No Estado de São Paulo, minha viagem incluiu a passagem pelo trecho de São José do Rio Preto até Santa Fé do Sul. Ali há, também um intenso trabalho de empreiteiras para a duplicação da rodovia, com obras caríssimas de engenharia para evitar cruzamentos da rodovia com o trânsito das cidades. Muitos viadutos estão sendo construídos. Isso é ótimo e dá mais segurança tanto para quem passa quanto para quem trafega no entorno das estradas. Mas fico com a certeza de que, assim que for terminada a obra (com recursos de governo estadual, suponho), o trecho será privatizado e pedágios caríssimos serão colocados para exaurir (mais) o bolso dos contribuintes. Ou seja, gastos públicos e lucro privatizado. Esse é o modelo paulista (eu diria demotucano) de administrar a res pública. Realmente um "choque" de gestão.
Por outro lado, as rodovias federais precisam cuidar de um detalhe importante. As rodovias passam por cidades de intenso movimento de ciclistas, motoqueiros, pedestres e automóveis. Tudo isso se mistura ao trânsito da rodovia, criando riscos enormes para todos, além das malfadadas lombadas, cuja sinalização rapidamente desaparece, deixando os viajantes à mercê de solavancos, saltos e sobressaltos arriscados.
Passar por Rondonópolis vem se tornando uma epopéia, a despeito do trabalho de duplicação e obras que ali vêm sendo feitas. Ou se muda o traçado da rodovia ou obras mais pesadas de engenharia precisam ser feitas, de modo a isolar o tráfego da rodovia do tráfego urbano.

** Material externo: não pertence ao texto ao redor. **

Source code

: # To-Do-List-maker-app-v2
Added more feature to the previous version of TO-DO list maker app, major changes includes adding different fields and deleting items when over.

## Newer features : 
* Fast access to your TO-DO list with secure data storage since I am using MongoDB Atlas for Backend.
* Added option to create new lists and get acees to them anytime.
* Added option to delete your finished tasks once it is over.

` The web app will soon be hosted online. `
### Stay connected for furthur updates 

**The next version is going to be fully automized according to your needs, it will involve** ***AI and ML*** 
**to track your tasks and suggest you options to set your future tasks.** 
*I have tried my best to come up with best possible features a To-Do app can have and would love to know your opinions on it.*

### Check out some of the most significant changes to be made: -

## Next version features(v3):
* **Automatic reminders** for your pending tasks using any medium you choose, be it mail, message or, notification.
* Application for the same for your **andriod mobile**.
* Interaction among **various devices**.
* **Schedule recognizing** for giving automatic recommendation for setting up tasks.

Em suma, as minhas viagens estão sendo melhores a cada ano no sentido de qualidade física das estradas. Mas sinto que faltam ainda cuidados com uma série de aspectos de segurança, principalmente devido ao intenso fluxo de transportes de carga nessas ligações de um Mato Grosso pujante em produção agrícola - isso é assunto polêmico, pois essa produção é poluidora, concentradora de renda e esmagadora para as populações tradicionais, entre outras coisas - com os centros compradores e/ou portos marítimos ou fluviais.